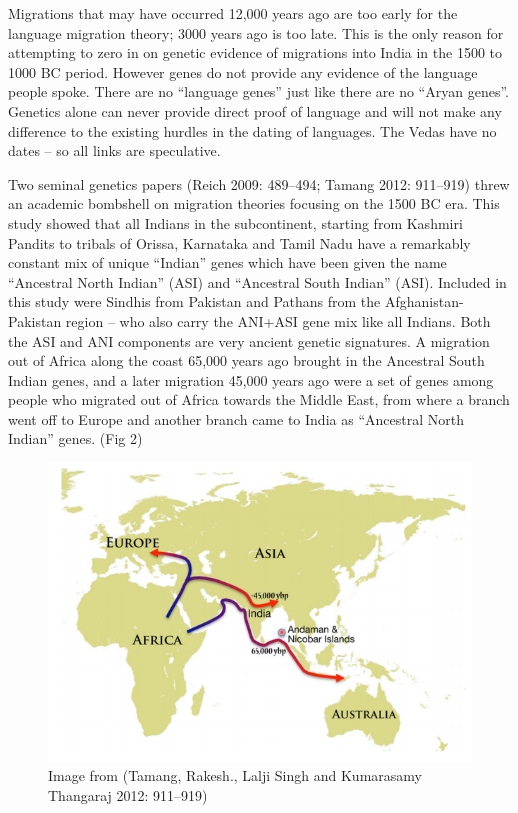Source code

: Migrations that may have occurred 12,000 years ago are too early for the language migration theory; 3000 years ago is too late. This is the only reason for attempting to zero in on genetic evidence of migrations into India in the 1500 to 1000 BC period. However genes do not provide any evidence of the language people spoke. There are no “language genes” just like there are no “Aryan genes”. Genetics alone can never provide direct proof of language and will not make any difference to the existing hurdles in the dating of languages. The Vedas have no dates – so all links are speculative.

Two seminal genetics papers (Reich 2009: 489–494; Tamang 2012: 911–919) threw an academic bombshell on migration theories focusing on the 1500 BC era. This study showed that all Indians in the subcontinent, starting from Kashmiri Pandits to tribals of Orissa, Karnataka and Tamil Nadu have a remarkably constant mix of unique “Indian” genes which have been given the name “Ancestral North Indian” (ASI) and “Ancestral South Indian” (ASI). Included in this study were Sindhis from Pakistan and Pathans from the Afghanistan-Pakistan region – who also carry the ANI+ASI gene mix like all Indians. Both the ASI and ANI components are very ancient genetic signatures. A migration out of Africa along the coast 65,000 years ago brought in the Ancestral South Indian genes, and a later migration 45,000 years ago were a set of genes among people who migrated out of Africa towards the Middle East, from where a branch went off to Europe and another branch came to India as “Ancestral North Indian” genes. (Fig 2)

\begin{figure}[!htbp]
\includegraphics[scale=1.2]{images/7-02.jpg}
\caption{Image from (Tamang, Rakesh., Lalji Singh and Kumarasamy Thangaraj 2012: 911–919)}\label{art7-fig02}
\end{figure}

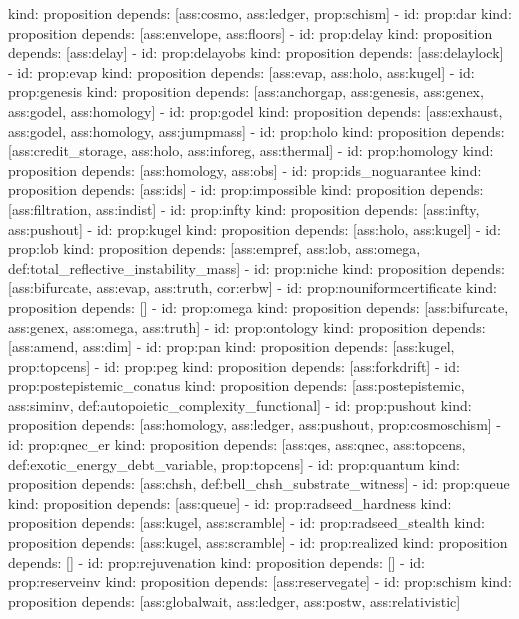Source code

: \documentclass[11pt,a4paper]{article}
\theoremstyle{definition}
\theoremstyle{remark}
\begin{document}
\begin{YAML}
  kind: proposition
  depends: [ass:cosmo, ass:ledger, prop:schism]
- id: prop:dar
  kind: proposition
  depends: [ass:envelope, ass:floors]
- id: prop:delay
  kind: proposition
  depends: [ass:delay]
- id: prop:delayobs
  kind: proposition
  depends: [ass:delaylock]
- id: prop:evap
  kind: proposition
  depends: [ass:evap, ass:holo, ass:kugel]
- id: prop:genesis
  kind: proposition
  depends: [ass:anchorgap, ass:genesis, ass:genex, ass:godel, ass:homology]
- id: prop:godel
  kind: proposition
  depends: [ass:exhaust, ass:godel, ass:homology, ass:jumpmass]
- id: prop:holo
  kind: proposition
  depends: [ass:credit_storage, ass:holo, ass:inforeg, ass:thermal]
- id: prop:homology
  kind: proposition
  depends: [ass:homology, ass:obs]
- id: prop:ids_noguarantee
  kind: proposition
  depends: [ass:ids]
- id: prop:impossible
  kind: proposition
  depends: [ass:filtration, ass:indist]
- id: prop:infty
  kind: proposition
  depends: [ass:infty, ass:pushout]
- id: prop:kugel
  kind: proposition
  depends: [ass:holo, ass:kugel]
- id: prop:lob
  kind: proposition
  depends: [ass:empref, ass:lob, ass:omega, def:total_reflective_instability_mass]
- id: prop:niche
  kind: proposition
  depends: [ass:bifurcate, ass:evap, ass:truth, cor:erbw]
- id: prop:nouniformcertificate
  kind: proposition
  depends: []
- id: prop:omega
  kind: proposition
  depends: [ass:bifurcate, ass:genex, ass:omega, ass:truth]
- id: prop:ontology
  kind: proposition
  depends: [ass:amend, ass:dim]
- id: prop:pan
  kind: proposition
  depends: [ass:kugel, prop:topcens]
- id: prop:peg
  kind: proposition
  depends: [ass:forkdrift]
- id: prop:postepistemic_conatus
  kind: proposition
  depends: [ass:postepistemic, ass:siminv, def:autopoietic_complexity_functional]
- id: prop:pushout
  kind: proposition
  depends: [ass:homology, ass:ledger, ass:pushout, prop:cosmoschism]
- id: prop:qnec_er
  kind: proposition
  depends: [ass:qes, ass:qnec, ass:topcens, def:exotic_energy_debt_variable, prop:topcens]
- id: prop:quantum
  kind: proposition
  depends: [ass:chsh, def:bell_chsh_substrate_witness]
- id: prop:queue
  kind: proposition
  depends: [ass:queue]
- id: prop:radseed_hardness
  kind: proposition
  depends: [ass:kugel, ass:scramble]
- id: prop:radseed_stealth
  kind: proposition
  depends: [ass:kugel, ass:scramble]
- id: prop:realized
  kind: proposition
  depends: []
- id: prop:rejuvenation
  kind: proposition
  depends: []
- id: prop:reserveinv
  kind: proposition
  depends: [ass:reservegate]
- id: prop:schism
  kind: proposition
  depends: [ass:globalwait, ass:ledger, ass:postw, ass:relativistic]

\end{YAML}
\end{document}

→ **TASK PROMPT**
All lines above from the one with "- id: prop:infty" to the one with "depends: [ass:bifurcate, ass:evap, ass:truth, cor:erbw]", inclusive, should be copied exactly, and no other lines.

→ **SOLVED PROBLEM**
- id: prop:infty
  kind: proposition
  depends: [ass:infty, ass:pushout]
- id: prop:kugel
  kind: proposition
  depends: [ass:holo, ass:kugel]
- id: prop:lob
  kind: proposition
  depends: [ass:empref, ass:lob, ass:omega, def:total_reflective_instability_mass]
- id: prop:niche
  kind: proposition
  depends: [ass:bifurcate, ass:evap, ass:truth, cor:erbw]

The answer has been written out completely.